Scendiamo assieme per le viuzze della Kasbah, tortuose e scoscese, piene di mistero con le finestrelle a grata, le donne velate, i profondi antri delle botteghe, gli arabi accovacciati che vendono monili d'argento. Cose e persone sono così assolutamente pittoresche, che sembrano messe lì apposta per una ripresa cinematografica. E poi, passata la porta di Francia, la città europea. O Avenue Jules Ferry, coi doppi filari d'alberi fino al mare, e i negozi ai lati, e sui marciapiedi le ragazze dalle camicette gonfie di primavera. Questa è vita. Io odio la guerra, odio il reparto che passa battendo gli scarponi sull'asfalto e il carro armato che riempie la strada di fragore.
Tunisi, 6 aprile 1943. Con Maria abbiamo passato tutto il pomeriggio alla Kasbah, divertendoci a gironzolare in mezzo alla folla, da una bottega all'altra. Mi piaceva sentirla parlare correttamente l'arabo coi mercanti. Per scherzo s'era messa a contattare un bel tappeto di Kairouan e io gliel'avrei comprato, anche se costava caro. Volle invece una collanina da pochi franchi, d'argento filigranato.

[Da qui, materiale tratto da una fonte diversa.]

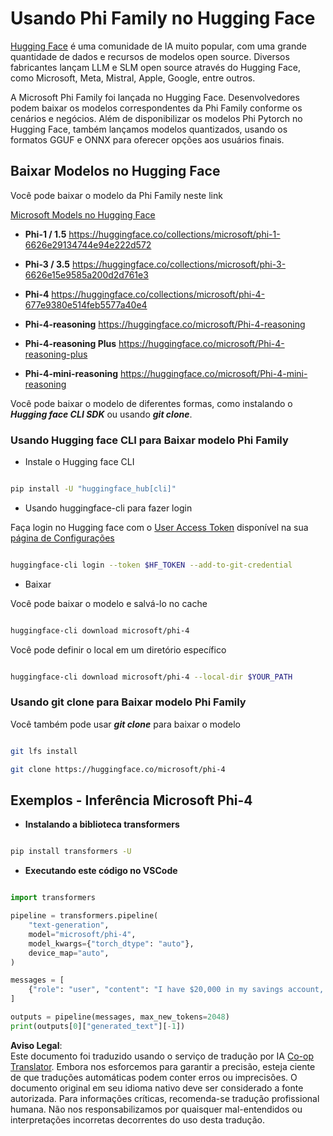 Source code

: <!--
CO_OP_TRANSLATOR_METADATA:
{
  "original_hash": "624fe133fba62773979d45f54519f7bb",
  "translation_date": "2025-05-09T08:36:03+00:00",
  "source_file": "md/01.Introduction/02/01.HF.md",
  "language_code": "pt"
}
-->
# **Usando Phi Family no Hugging Face**

[Hugging Face](https://huggingface.co/) é uma comunidade de IA muito popular, com uma grande quantidade de dados e recursos de modelos open source. Diversos fabricantes lançam LLM e SLM open source através do Hugging Face, como Microsoft, Meta, Mistral, Apple, Google, entre outros.

A Microsoft Phi Family foi lançada no Hugging Face. Desenvolvedores podem baixar os modelos correspondentes da Phi Family conforme os cenários e negócios. Além de disponibilizar os modelos Phi Pytorch no Hugging Face, também lançamos modelos quantizados, usando os formatos GGUF e ONNX para oferecer opções aos usuários finais.

## **Baixar Modelos no Hugging Face**

Você pode baixar o modelo da Phi Family neste link

[Microsoft Models no Hugging Face](https://huggingface.co/microsoft)

-  **Phi-1 / 1.5** https://huggingface.co/collections/microsoft/phi-1-6626e29134744e94e222d572

-  **Phi-3 / 3.5** https://huggingface.co/collections/microsoft/phi-3-6626e15e9585a200d2d761e3

-  **Phi-4** https://huggingface.co/collections/microsoft/phi-4-677e9380e514feb5577a40e4

- **Phi-4-reasoning** https://huggingface.co/microsoft/Phi-4-reasoning

- **Phi-4-reasoning Plus** https://huggingface.co/microsoft/Phi-4-reasoning-plus 

- **Phi-4-mini-reasoning** https://huggingface.co/microsoft/Phi-4-mini-reasoning

Você pode baixar o modelo de diferentes formas, como instalando o ***Hugging face CLI SDK*** ou usando ***git clone***.

### **Usando Hugging face CLI para Baixar modelo Phi Family**

- Instale o Hugging face CLI

```bash

pip install -U "huggingface_hub[cli]"

```

- Usando huggingface-cli para fazer login

Faça login no Hugging face com o [User Access Token](https://huggingface.co/docs/hub/security-tokens) disponível na sua [página de Configurações](https://huggingface.co/settings/tokens)

```bash

huggingface-cli login --token $HF_TOKEN --add-to-git-credential

```

- Baixar

Você pode baixar o modelo e salvá-lo no cache

```bash

huggingface-cli download microsoft/phi-4

```

Você pode definir o local em um diretório específico

```bash

huggingface-cli download microsoft/phi-4 --local-dir $YOUR_PATH

```

### **Usando git clone para Baixar modelo Phi Family**

Você também pode usar ***git clone*** para baixar o modelo

```bash

git lfs install

git clone https://huggingface.co/microsoft/phi-4

```

## **Exemplos - Inferência Microsoft Phi-4**

- **Instalando a biblioteca transformers**

```bash

pip install transformers -U

```

- **Executando este código no VSCode**

```python

import transformers

pipeline = transformers.pipeline(
    "text-generation",
    model="microsoft/phi-4",
    model_kwargs={"torch_dtype": "auto"},
    device_map="auto",
)

messages = [
    {"role": "user", "content": "I have $20,000 in my savings account, where I receive a 4% profit per year and payments twice a year. Can you please tell me how long it will take for me to become a millionaire? Also, can you please explain the math step by step as if you were explaining it to an uneducated person?"},
]

outputs = pipeline(messages, max_new_tokens=2048)
print(outputs[0]["generated_text"][-1])

```

**Aviso Legal**:  
Este documento foi traduzido usando o serviço de tradução por IA [Co-op Translator](https://github.com/Azure/co-op-translator). Embora nos esforcemos para garantir a precisão, esteja ciente de que traduções automáticas podem conter erros ou imprecisões. O documento original em seu idioma nativo deve ser considerado a fonte autorizada. Para informações críticas, recomenda-se tradução profissional humana. Não nos responsabilizamos por quaisquer mal-entendidos ou interpretações incorretas decorrentes do uso desta tradução. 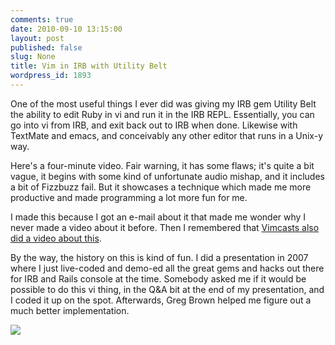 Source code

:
 ```yaml
---
comments: true
date: 2010-09-10 13:15:00
layout: post
published: false
slug: None
title: Vim in IRB with Utility Belt
wordpress_id: 1893
---
```


One of the most useful things I ever did was giving my IRB gem Utility Belt the ability to edit Ruby in vi and run it in the IRB REPL. Essentially, you can go into vi from IRB, and exit back out to IRB when done. Likewise with TextMate and emacs, and conceivably any other editor that runs in a Unix-y way.  
  
Here's a four-minute video. Fair warning, it has some flaws; it's quite a bit vague, it begins with some kind of unfortunate audio mishap, and it includes a bit of Fizzbuzz fail. But it showcases a technique which made me more productive and made programming a lot more fun for me.  
  
  
  
I made this because I got an e-mail about it that made me wonder why I never made a video about it before. Then I remembered that [Vimcasts also did a video about this](http://gilesbowkett.blogspot.com/2010/05/vim-in-irb-on-vimcasts.html).  
  
By the way, the history on this is kind of fun. I did a presentation in 2007 where I just live-coded and demo-ed all the great gems and hacks out there for IRB and Rails console at the time. Somebody asked me if it would be possible to do this vi thing, in the Q&A bit at the end of my presentation, and I coded it up on the spot. Afterwards, Greg Brown helped me figure out a much better implementation.

![](https://blogger.googleusercontent.com/tracker/7602886877359920483-5222301079413384124?l=gilesbowkett.blogspot.com)

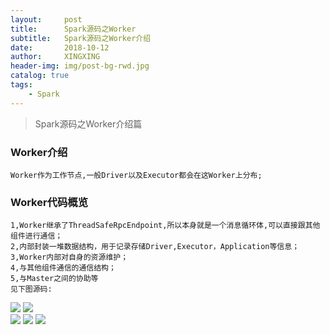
 ```yaml
---
layout:     post
title:      Spark源码之Worker
subtitle:   Spark源码之Worker介绍
date:       2018-10-12
author:     XINGXING
header-img: img/post-bg-rwd.jpg
catalog: true
tags:
    - Spark
---
```


>
>Spark源码之Worker介绍篇
> 

### Worker介绍
    Worker作为工作节点,一般Driver以及Executor都会在这Worker上分布;
    
### Worker代码概览   
    1,Worker继承了ThreadSafeRpcEndpoint,所以本身就是一个消息循环体,可以直接跟其他组件进行通信；
    2,内部封装一堆数据结构，用于记录存储Driver,Executor，Application等信息；
    3,Worker内部对自身的资源维护；
    4,与其他组件通信的通信结构；
    5,与Master之间的协助等
    见下图源码:
 
![](https://ws2.sinaimg.cn/large/006tNbRwly1fw59b9benfj313a0hiq3l.jpg) 
![](https://ws4.sinaimg.cn/large/006tNbRwly1fw59a67bqzj31d809yaax.jpg)    
![](https://ws3.sinaimg.cn/large/006tNbRwly1fw59dv0qggj317e07o74g.jpg)
![](https://ws3.sinaimg.cn/large/006tNbRwly1fw59f17r33j31ku05y0sx.jpg)
![](https://ws1.sinaimg.cn/large/006tNbRwgy1fw59igrfffj31i20viq4o.jpg)
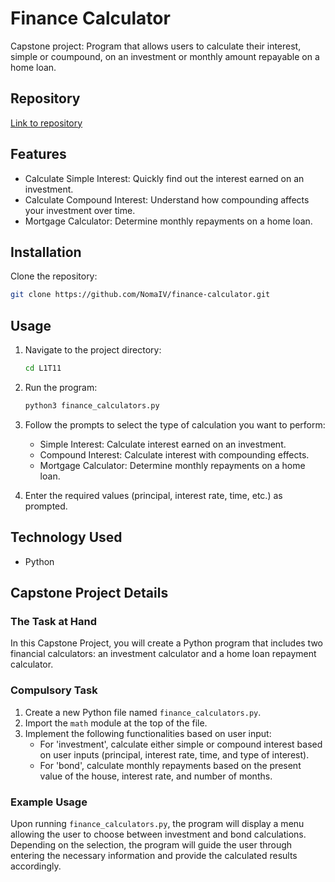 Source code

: # Finance Calculator
Capstone project: Program that allows users to calculate their interest, simple or coumpound, on an investment or monthly amount repayable on a home loan.

## Repository
[Link to repository](https://github.com/NomaIV/Finance-Calculator)

## Features
- Calculate Simple Interest: Quickly find out the interest earned on an investment.
- Calculate Compound Interest: Understand how compounding affects your investment over time.
- Mortgage Calculator: Determine monthly repayments on a home loan.

## Installation

Clone the repository:

   ```bash
   git clone https://github.com/NomaIV/finance-calculator.git
```   

## Usage
1. Navigate to the project directory:
   ```bash
   cd L1T11
   ```

2. Run the program:
   ```bash
   python3 finance_calculators.py
   ```

3. Follow the prompts to select the type of calculation you want to perform:
   - Simple Interest: Calculate interest earned on an investment.
   - Compound Interest: Calculate interest with compounding effects.
   - Mortgage Calculator: Determine monthly repayments on a home loan.

4. Enter the required values (principal, interest rate, time, etc.) as prompted.

## Technology Used
- Python

## Capstone Project Details

### The Task at Hand

In this Capstone Project, you will create a Python program that includes two financial calculators: an investment calculator and a home loan repayment calculator.

### Compulsory Task

1. Create a new Python file named `finance_calculators.py`.
2. Import the `math` module at the top of the file.
3. Implement the following functionalities based on user input:
   - For 'investment', calculate either simple or compound interest based on user inputs (principal, interest rate, time, and type of interest).
   - For 'bond', calculate monthly repayments based on the present value of the house, interest rate, and number of months.

### Example Usage

Upon running `finance_calculators.py`, the program will display a menu allowing the user to choose between investment and bond calculations. Depending on the selection, the program will guide the user through entering the necessary information and provide the calculated results accordingly.


   


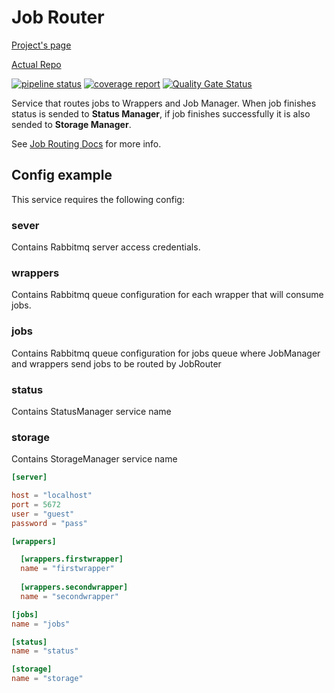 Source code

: # Job Router

[Project's page](https://musicmanager.gitpages.windmaker.net/Job-Router)

[Actual Repo](https://git.windmaker.net/musicmanager/Job-Router)

 [![pipeline status](https://git.windmaker.net/musicmanager/Job-Router/badges/master/pipeline.svg)](https://git.windmaker.net/musicmanager/Job-Router/-/commits/master) [![coverage report](https://git.windmaker.net/musicmanager/Job-Router/badges/master/coverage.svg)](https://git.windmaker.net/musicmanager/Job-Router/-/commits/master) [![Quality Gate Status](https://sonarqube.windmaker.net/api/project_badges/measure?project=music-manager-job-router&metric=alert_status)](https://sonarqube.windmaker.net/dashboard?id=music-manager-job-router)

Service that routes jobs to Wrappers and Job Manager. When job finishes status is sended to **Status Manager**, if job finishes successfully it is also sended to **Storage Manager**.

See [Job Routing Docs](https://musicmanager.gitpages.windmaker.net/Music-Manager-Docs/job-routing/) for more info.

## Config example

This service requires the following config:

### sever
Contains Rabbitmq server access credentials.

### wrappers
Contains Rabbitmq queue configuration for each wrapper that will consume jobs.

### jobs
Contains Rabbitmq queue configuration for jobs queue where JobManager and wrappers send jobs to be routed by JobRouter

### status
Contains StatusManager service name

### storage
Contains StorageManager service name

```toml
[server]

host = "localhost"
port = 5672
user = "guest"
password = "pass"

[wrappers]

  [wrappers.firstwrapper]
  name = "firstwrapper"
  
  [wrappers.secondwrapper]
  name = "secondwrapper"

[jobs]
name = "jobs"

[status]
name = "status"

[storage]
name = "storage"
```
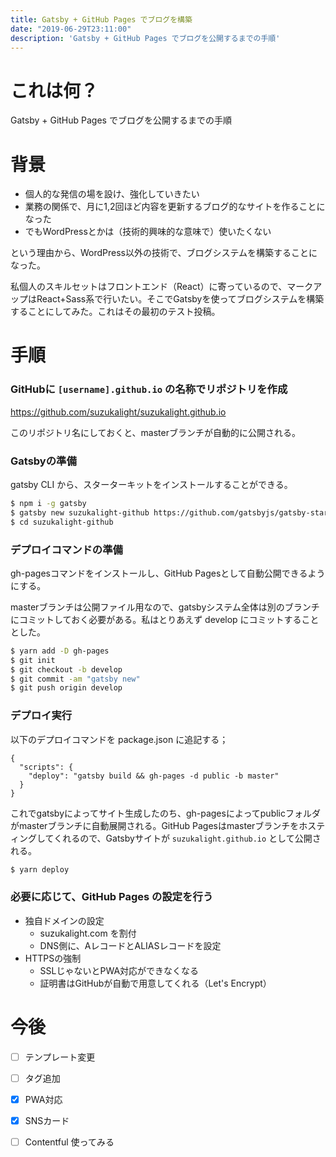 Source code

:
 ```yaml
---
title: Gatsby + GitHub Pages でブログを構築
date: "2019-06-29T23:11:00"
description: 'Gatsby + GitHub Pages でブログを公開するまでの手順'
---
```


# これは何？

Gatsby + GitHub Pages でブログを公開するまでの手順

# 背景

- 個人的な発信の場を設け、強化していきたい
- 業務の関係で、月に1,2回ほど内容を更新するブログ的なサイトを作ることになった
- でもWordPressとかは（技術的興味的な意味で）使いたくない

という理由から、WordPress以外の技術で、ブログシステムを構築することになった。

私個人のスキルセットはフロントエンド（React）に寄っているので、マークアップはReact+Sass系で行いたい。そこでGatsbyを使ってブログシステムを構築することにしてみた。これはその最初のテスト投稿。

# 手順

### GitHubに `[username].github.io` の名称でリポジトリを作成

https://github.com/suzukalight/suzukalight.github.io

このリポジトリ名にしておくと、masterブランチが自動的に公開される。

### Gatsbyの準備

gatsby CLI から、スターターキットをインストールすることができる。

```bash
$ npm i -g gatsby
$ gatsby new suzukalight-github https://github.com/gatsbyjs/gatsby-starter-blog
$ cd suzukalight-github
```

### デプロイコマンドの準備

gh-pagesコマンドをインストールし、GitHub Pagesとして自動公開できるようにする。

masterブランチは公開ファイル用なので、gatsbyシステム全体は別のブランチにコミットしておく必要がある。私はとりあえず develop にコミットすることとした。

```bash
$ yarn add -D gh-pages
$ git init
$ git checkout -b develop
$ git commit -am "gatsby new"
$ git push origin develop
```

### デプロイ実行

以下のデプロイコマンドを package.json に追記する；

```json{3}
{
  "scripts": {
    "deploy": "gatsby build && gh-pages -d public -b master"
  }
}
```

これでgatsbyによってサイト生成したのち、gh-pagesによってpublicフォルダがmasterブランチに自動展開される。GitHub Pagesはmasterブランチをホスティングしてくれるので、Gatsbyサイトが `suzukalight.github.io` として公開される。

```bash
$ yarn deploy
```

### 必要に応じて、GitHub Pages の設定を行う

- 独自ドメインの設定
    - suzukalight.com を割付
    - DNS側に、AレコードとALIASレコードを設定
- HTTPSの強制
    - SSLじゃないとPWA対応ができなくなる
    - 証明書はGitHubが自動で用意してくれる（Let's Encrypt）

# 今後

- [ ] テンプレート変更
- [ ] タグ追加
- [x] PWA対応
- [x] SNSカード
- [ ] Contentful 使ってみる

Tunisi, 9 aprile 1943. Sono ricoverato all'ospedale militare di Tunisi, dopo esservi entrato con regolare biglietto fornitomi dal comando del centro reclutamento. [...] L'edificio dell'ospedale, molto bello e moderno, è un'opera del regime: l'ha fatto costruire pochi anni fa il Duce per gli italiani di Tunisia, i quali ne sono orgogliosissimi. Certamente i francesi non hanno un ospedale così bello.